Segment Start: MATERIALS PROVIDED

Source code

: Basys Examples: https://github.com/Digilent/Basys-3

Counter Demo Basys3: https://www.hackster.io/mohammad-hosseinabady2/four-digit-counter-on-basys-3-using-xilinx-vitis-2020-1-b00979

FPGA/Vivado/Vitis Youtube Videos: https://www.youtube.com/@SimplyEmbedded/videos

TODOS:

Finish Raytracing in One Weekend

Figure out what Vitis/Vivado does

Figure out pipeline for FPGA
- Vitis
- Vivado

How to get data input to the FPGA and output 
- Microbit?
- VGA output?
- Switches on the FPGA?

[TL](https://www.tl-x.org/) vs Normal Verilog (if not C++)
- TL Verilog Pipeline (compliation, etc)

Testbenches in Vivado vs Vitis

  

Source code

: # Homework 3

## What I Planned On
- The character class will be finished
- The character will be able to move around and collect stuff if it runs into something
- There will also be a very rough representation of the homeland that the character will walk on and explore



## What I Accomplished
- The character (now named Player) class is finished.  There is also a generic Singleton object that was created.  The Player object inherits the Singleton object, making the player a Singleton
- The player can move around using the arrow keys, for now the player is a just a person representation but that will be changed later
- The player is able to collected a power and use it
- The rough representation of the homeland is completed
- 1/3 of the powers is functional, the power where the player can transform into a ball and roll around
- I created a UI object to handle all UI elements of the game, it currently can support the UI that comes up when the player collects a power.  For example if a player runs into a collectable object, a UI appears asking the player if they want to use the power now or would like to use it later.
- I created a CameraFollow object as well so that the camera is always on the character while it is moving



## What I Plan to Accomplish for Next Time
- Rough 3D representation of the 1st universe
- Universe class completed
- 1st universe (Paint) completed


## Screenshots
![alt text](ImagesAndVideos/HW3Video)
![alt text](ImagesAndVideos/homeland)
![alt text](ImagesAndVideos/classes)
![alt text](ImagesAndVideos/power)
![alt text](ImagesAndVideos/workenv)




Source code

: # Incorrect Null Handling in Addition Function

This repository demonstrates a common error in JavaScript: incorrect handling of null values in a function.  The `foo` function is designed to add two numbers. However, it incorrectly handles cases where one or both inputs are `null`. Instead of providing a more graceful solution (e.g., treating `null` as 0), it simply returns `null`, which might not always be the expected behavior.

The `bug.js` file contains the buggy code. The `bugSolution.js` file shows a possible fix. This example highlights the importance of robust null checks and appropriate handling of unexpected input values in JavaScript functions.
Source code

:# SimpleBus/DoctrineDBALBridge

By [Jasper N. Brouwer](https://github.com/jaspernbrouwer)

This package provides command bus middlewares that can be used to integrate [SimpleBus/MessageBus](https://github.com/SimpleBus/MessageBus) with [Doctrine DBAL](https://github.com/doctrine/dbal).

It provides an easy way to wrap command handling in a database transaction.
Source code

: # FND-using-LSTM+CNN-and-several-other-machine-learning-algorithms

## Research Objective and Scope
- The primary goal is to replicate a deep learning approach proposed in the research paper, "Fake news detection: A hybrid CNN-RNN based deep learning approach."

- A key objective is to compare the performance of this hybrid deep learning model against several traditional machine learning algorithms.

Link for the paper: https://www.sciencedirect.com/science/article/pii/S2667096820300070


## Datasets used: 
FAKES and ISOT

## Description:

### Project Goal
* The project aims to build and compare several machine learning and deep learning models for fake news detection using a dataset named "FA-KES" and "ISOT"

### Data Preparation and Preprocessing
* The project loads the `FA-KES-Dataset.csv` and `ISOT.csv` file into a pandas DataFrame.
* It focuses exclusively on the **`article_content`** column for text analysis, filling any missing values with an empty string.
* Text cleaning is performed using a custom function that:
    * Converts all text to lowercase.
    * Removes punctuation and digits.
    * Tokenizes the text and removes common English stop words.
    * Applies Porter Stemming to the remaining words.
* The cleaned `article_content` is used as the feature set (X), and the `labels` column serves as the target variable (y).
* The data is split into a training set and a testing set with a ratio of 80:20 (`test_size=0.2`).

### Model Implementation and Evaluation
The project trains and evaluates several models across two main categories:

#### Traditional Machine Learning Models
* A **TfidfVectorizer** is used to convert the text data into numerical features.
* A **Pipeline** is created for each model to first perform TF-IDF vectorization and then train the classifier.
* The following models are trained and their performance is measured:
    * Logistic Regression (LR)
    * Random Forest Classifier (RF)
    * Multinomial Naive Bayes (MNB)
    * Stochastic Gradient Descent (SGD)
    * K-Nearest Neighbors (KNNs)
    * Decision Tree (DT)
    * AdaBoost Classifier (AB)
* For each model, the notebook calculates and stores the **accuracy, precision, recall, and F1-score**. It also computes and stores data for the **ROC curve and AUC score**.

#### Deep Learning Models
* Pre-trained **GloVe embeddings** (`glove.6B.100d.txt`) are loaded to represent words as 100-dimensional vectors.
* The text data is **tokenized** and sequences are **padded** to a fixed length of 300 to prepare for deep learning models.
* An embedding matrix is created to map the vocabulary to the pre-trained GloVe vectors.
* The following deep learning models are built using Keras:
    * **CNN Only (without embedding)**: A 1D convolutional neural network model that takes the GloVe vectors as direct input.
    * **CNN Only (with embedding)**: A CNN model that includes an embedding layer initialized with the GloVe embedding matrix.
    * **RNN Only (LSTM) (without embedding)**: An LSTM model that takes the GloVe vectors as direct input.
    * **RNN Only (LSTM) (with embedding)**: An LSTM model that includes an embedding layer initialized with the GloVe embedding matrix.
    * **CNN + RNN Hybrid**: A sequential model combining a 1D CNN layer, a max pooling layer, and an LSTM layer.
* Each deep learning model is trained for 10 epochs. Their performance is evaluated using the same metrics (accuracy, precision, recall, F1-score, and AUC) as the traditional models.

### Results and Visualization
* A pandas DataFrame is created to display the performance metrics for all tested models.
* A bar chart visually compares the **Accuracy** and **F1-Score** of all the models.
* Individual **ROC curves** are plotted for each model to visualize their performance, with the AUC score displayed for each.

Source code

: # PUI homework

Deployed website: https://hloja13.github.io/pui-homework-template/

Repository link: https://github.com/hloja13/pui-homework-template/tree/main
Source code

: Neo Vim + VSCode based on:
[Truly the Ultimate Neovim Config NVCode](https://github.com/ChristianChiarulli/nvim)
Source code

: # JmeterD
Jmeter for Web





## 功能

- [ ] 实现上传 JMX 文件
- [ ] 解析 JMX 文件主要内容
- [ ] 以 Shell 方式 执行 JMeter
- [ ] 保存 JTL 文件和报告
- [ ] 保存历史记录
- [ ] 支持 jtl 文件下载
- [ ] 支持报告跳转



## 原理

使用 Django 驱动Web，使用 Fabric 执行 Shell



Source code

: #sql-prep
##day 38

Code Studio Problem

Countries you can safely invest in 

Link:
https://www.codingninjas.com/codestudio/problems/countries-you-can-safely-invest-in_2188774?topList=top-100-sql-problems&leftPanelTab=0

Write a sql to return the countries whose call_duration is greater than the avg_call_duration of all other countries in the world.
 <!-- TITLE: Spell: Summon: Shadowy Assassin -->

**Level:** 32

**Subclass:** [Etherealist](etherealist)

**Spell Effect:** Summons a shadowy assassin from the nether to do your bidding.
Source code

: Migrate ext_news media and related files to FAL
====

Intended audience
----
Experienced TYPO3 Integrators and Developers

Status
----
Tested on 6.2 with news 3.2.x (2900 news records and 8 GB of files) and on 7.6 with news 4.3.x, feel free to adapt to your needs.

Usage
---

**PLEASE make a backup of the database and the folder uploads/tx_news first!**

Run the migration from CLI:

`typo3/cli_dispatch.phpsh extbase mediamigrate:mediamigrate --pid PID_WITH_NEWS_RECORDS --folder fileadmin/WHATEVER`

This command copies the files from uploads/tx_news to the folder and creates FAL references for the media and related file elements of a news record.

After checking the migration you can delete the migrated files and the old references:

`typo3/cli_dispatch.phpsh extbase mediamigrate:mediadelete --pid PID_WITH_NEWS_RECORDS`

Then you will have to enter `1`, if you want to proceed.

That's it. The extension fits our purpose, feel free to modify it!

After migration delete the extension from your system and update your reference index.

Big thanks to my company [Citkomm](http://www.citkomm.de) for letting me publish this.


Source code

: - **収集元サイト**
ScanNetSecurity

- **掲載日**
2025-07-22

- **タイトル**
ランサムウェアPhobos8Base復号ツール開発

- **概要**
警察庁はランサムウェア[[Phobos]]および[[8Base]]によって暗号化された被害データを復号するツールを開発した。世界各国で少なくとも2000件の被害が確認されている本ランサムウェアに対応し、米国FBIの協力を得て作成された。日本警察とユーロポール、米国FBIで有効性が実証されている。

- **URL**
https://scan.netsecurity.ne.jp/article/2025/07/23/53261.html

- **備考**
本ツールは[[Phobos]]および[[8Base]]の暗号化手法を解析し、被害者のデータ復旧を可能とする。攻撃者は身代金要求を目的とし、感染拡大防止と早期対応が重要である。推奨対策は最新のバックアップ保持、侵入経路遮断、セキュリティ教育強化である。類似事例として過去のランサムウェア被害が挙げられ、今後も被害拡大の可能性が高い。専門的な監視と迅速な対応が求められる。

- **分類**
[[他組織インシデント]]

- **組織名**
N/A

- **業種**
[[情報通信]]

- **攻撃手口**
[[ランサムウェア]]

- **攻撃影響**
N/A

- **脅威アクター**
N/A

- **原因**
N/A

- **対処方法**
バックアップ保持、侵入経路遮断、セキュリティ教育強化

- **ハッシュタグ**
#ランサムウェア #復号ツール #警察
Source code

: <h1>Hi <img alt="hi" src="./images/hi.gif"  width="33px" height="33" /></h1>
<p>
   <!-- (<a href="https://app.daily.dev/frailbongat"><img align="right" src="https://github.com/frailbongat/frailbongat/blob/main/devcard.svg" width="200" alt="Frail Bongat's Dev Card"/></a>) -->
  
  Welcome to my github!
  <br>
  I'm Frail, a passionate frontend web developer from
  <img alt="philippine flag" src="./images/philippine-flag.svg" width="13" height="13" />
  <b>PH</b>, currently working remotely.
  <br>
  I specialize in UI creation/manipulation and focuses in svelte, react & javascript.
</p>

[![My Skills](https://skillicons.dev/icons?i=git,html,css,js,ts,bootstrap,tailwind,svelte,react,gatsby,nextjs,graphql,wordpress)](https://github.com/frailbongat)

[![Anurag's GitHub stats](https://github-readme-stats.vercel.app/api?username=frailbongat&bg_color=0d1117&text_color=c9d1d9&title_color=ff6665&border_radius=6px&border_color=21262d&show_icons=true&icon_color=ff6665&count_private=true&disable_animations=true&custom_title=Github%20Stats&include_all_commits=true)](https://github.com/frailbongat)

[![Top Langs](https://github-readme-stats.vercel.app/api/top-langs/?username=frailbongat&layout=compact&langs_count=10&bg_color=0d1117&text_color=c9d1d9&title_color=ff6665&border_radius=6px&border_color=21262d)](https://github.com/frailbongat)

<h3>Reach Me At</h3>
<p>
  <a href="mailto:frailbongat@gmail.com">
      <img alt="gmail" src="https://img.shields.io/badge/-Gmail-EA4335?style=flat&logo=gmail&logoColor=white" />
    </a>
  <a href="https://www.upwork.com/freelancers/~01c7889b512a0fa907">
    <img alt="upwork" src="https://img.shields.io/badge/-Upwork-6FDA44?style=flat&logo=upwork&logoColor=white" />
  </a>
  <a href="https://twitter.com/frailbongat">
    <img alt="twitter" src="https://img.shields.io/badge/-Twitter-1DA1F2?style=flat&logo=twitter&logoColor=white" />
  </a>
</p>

Segment End: MATERIALS PROVIDED

### YOUR INSTRUCTIONS
The line above containing "The following models", the line containing "AdaBoost Classifier (AB)", and every line between them are to be transcribed exactly; no other line is wanted.

### RESPONSE FOR THIS EXERCISE
* The following models are trained and their performance is measured:
    * Logistic Regression (LR)
    * Random Forest Classifier (RF)
    * Multinomial Naive Bayes (MNB)
    * Stochastic Gradient Descent (SGD)
    * K-Nearest Neighbors (KNNs)
    * Decision Tree (DT)
    * AdaBoost Classifier (AB)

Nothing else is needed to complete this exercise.